# WORK INSTRUCTIONS
Every record is to be duplicated exactly as it reads, without its images.

(Beginning of SOURCE MATERIAL)

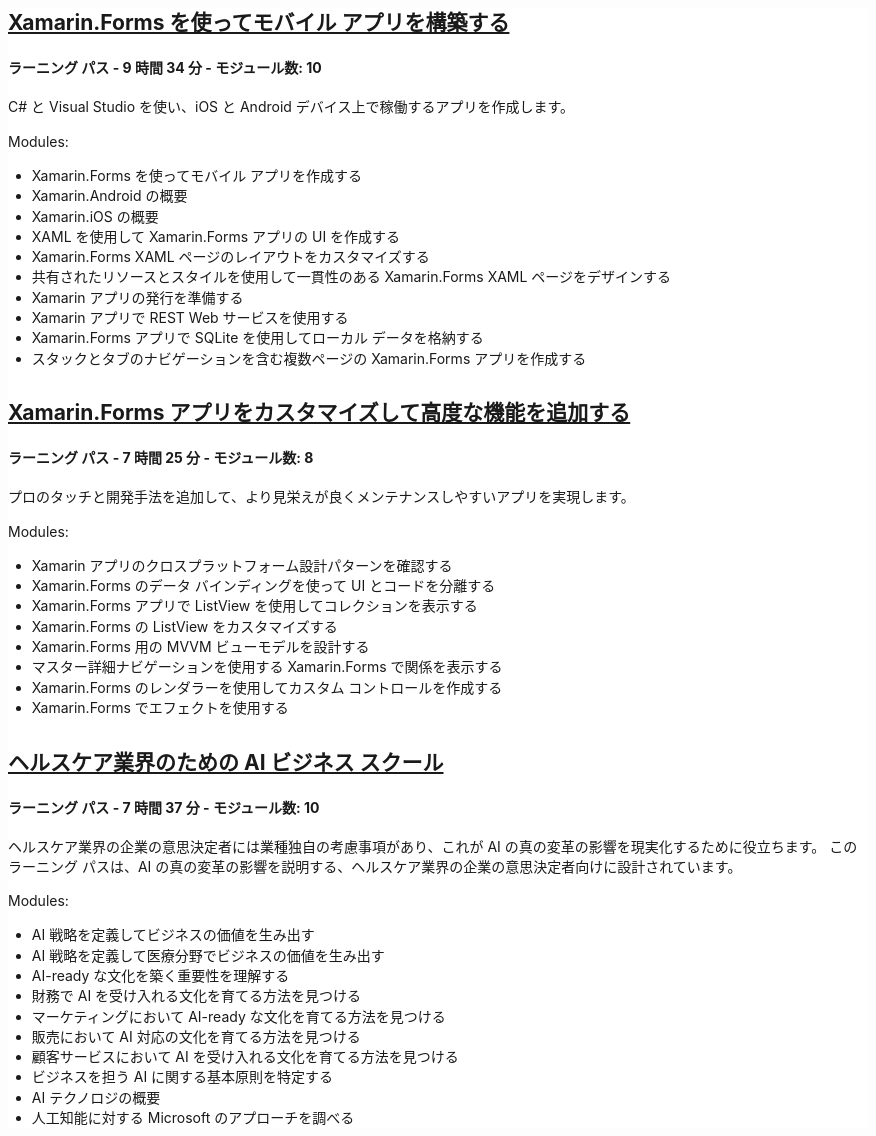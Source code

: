 ## [Xamarin.Forms を使ってモバイル アプリを構築する](https://docs.microsoft.com/ja-jp/learn/paths/build-mobile-apps-with-xamarin-forms)
#### ラーニング パス - 9 時間 34 分 - モジュール数: 10
C# と Visual Studio を使い、iOS と Android デバイス上で稼働するアプリを作成します。

Modules:
- Xamarin.Forms を使ってモバイル アプリを作成する
- Xamarin.Android の概要
- Xamarin.iOS の概要
- XAML を使用して Xamarin.Forms アプリの UI を作成する
- Xamarin.Forms XAML ページのレイアウトをカスタマイズする
- 共有されたリソースとスタイルを使用して一貫性のある Xamarin.Forms XAML ページをデザインする
- Xamarin アプリの発行を準備する
- Xamarin アプリで REST Web サービスを使用する
- Xamarin.Forms アプリで SQLite を使用してローカル データを格納する
- スタックとタブのナビゲーションを含む複数ページの Xamarin.Forms アプリを作成する

## [Xamarin.Forms アプリをカスタマイズして高度な機能を追加する](https://docs.microsoft.com/ja-jp/learn/paths/customize-your-xamarin-forms-apps)
#### ラーニング パス - 7 時間 25 分 - モジュール数: 8
プロのタッチと開発手法を追加して、より見栄えが良くメンテナンスしやすいアプリを実現します。

Modules:
- Xamarin アプリのクロスプラットフォーム設計パターンを確認する
- Xamarin.Forms のデータ バインディングを使って UI とコードを分離する
- Xamarin.Forms アプリで ListView を使用してコレクションを表示する
- Xamarin.Forms の ListView をカスタマイズする
- Xamarin.Forms 用の MVVM ビューモデルを設計する
- マスター詳細ナビゲーションを使用する Xamarin.Forms で関係を表示する
- Xamarin.Forms のレンダラーを使用してカスタム コントロールを作成する
- Xamarin.Forms でエフェクトを使用する

## [ヘルスケア業界のための AI ビジネス スクール](https://docs.microsoft.com/ja-jp/learn/paths/ai-business-school-healthcare)
#### ラーニング パス - 7 時間 37 分 - モジュール数: 10
ヘルスケア業界の企業の意思決定者には業種独自の考慮事項があり、これが AI の真の変革の影響を現実化するために役立ちます。 このラーニング パスは、AI の真の変革の影響を説明する、ヘルスケア業界の企業の意思決定者向けに設計されています。

Modules:
- AI 戦略を定義してビジネスの価値を生み出す
- AI 戦略を定義して医療分野でビジネスの価値を生み出す
- AI-ready な文化を築く重要性を理解する
- 財務で AI を受け入れる文化を育てる方法を見つける
- マーケティングにおいて AI-ready な文化を育てる方法を見つける
- 販売において AI 対応の文化を育てる方法を見つける
- 顧客サービスにおいて AI を受け入れる文化を育てる方法を見つける
- ビジネスを担う AI に関する基本原則を特定する
- AI テクノロジの概要
- 人工知能に対する Microsoft のアプローチを調べる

(End of SOURCE MATERIAL)

# FINAL ANSWER
Source code

: ## [Xamarin.Forms を使ってモバイル アプリを構築する](https://docs.microsoft.com/ja-jp/learn/paths/build-mobile-apps-with-xamarin-forms)
#### ラーニング パス - 9 時間 34 分 - モジュール数: 10
C# と Visual Studio を使い、iOS と Android デバイス上で稼働するアプリを作成します。

Modules:
- Xamarin.Forms を使ってモバイル アプリを作成する
- Xamarin.Android の概要
- Xamarin.iOS の概要
- XAML を使用して Xamarin.Forms アプリの UI を作成する
- Xamarin.Forms XAML ページのレイアウトをカスタマイズする
- 共有されたリソースとスタイルを使用して一貫性のある Xamarin.Forms XAML ページをデザインする
- Xamarin アプリの発行を準備する
- Xamarin アプリで REST Web サービスを使用する
- Xamarin.Forms アプリで SQLite を使用してローカル データを格納する
- スタックとタブのナビゲーションを含む複数ページの Xamarin.Forms アプリを作成する

## [Xamarin.Forms アプリをカスタマイズして高度な機能を追加する](https://docs.microsoft.com/ja-jp/learn/paths/customize-your-xamarin-forms-apps)
#### ラーニング パス - 7 時間 25 分 - モジュール数: 8
プロのタッチと開発手法を追加して、より見栄えが良くメンテナンスしやすいアプリを実現します。

Modules:
- Xamarin アプリのクロスプラットフォーム設計パターンを確認する
- Xamarin.Forms のデータ バインディングを使って UI とコードを分離する
- Xamarin.Forms アプリで ListView を使用してコレクションを表示する
- Xamarin.Forms の ListView をカスタマイズする
- Xamarin.Forms 用の MVVM ビューモデルを設計する
- マスター詳細ナビゲーションを使用する Xamarin.Forms で関係を表示する
- Xamarin.Forms のレンダラーを使用してカスタム コントロールを作成する
- Xamarin.Forms でエフェクトを使用する

## [ヘルスケア業界のための AI ビジネス スクール](https://docs.microsoft.com/ja-jp/learn/paths/ai-business-school-healthcare)
#### ラーニング パス - 7 時間 37 分 - モジュール数: 10
ヘルスケア業界の企業の意思決定者には業種独自の考慮事項があり、これが AI の真の変革の影響を現実化するために役立ちます。 このラーニング パスは、AI の真の変革の影響を説明する、ヘルスケア業界の企業の意思決定者向けに設計されています。

Modules:
- AI 戦略を定義してビジネスの価値を生み出す
- AI 戦略を定義して医療分野でビジネスの価値を生み出す
- AI-ready な文化を築く重要性を理解する
- 財務で AI を受け入れる文化を育てる方法を見つける
- マーケティングにおいて AI-ready な文化を育てる方法を見つける
- 販売において AI 対応の文化を育てる方法を見つける
- 顧客サービスにおいて AI を受け入れる文化を育てる方法を見つける
- ビジネスを担う AI に関する基本原則を特定する
- AI テクノロジの概要
- 人工知能に対する Microsoft のアプローチを調べる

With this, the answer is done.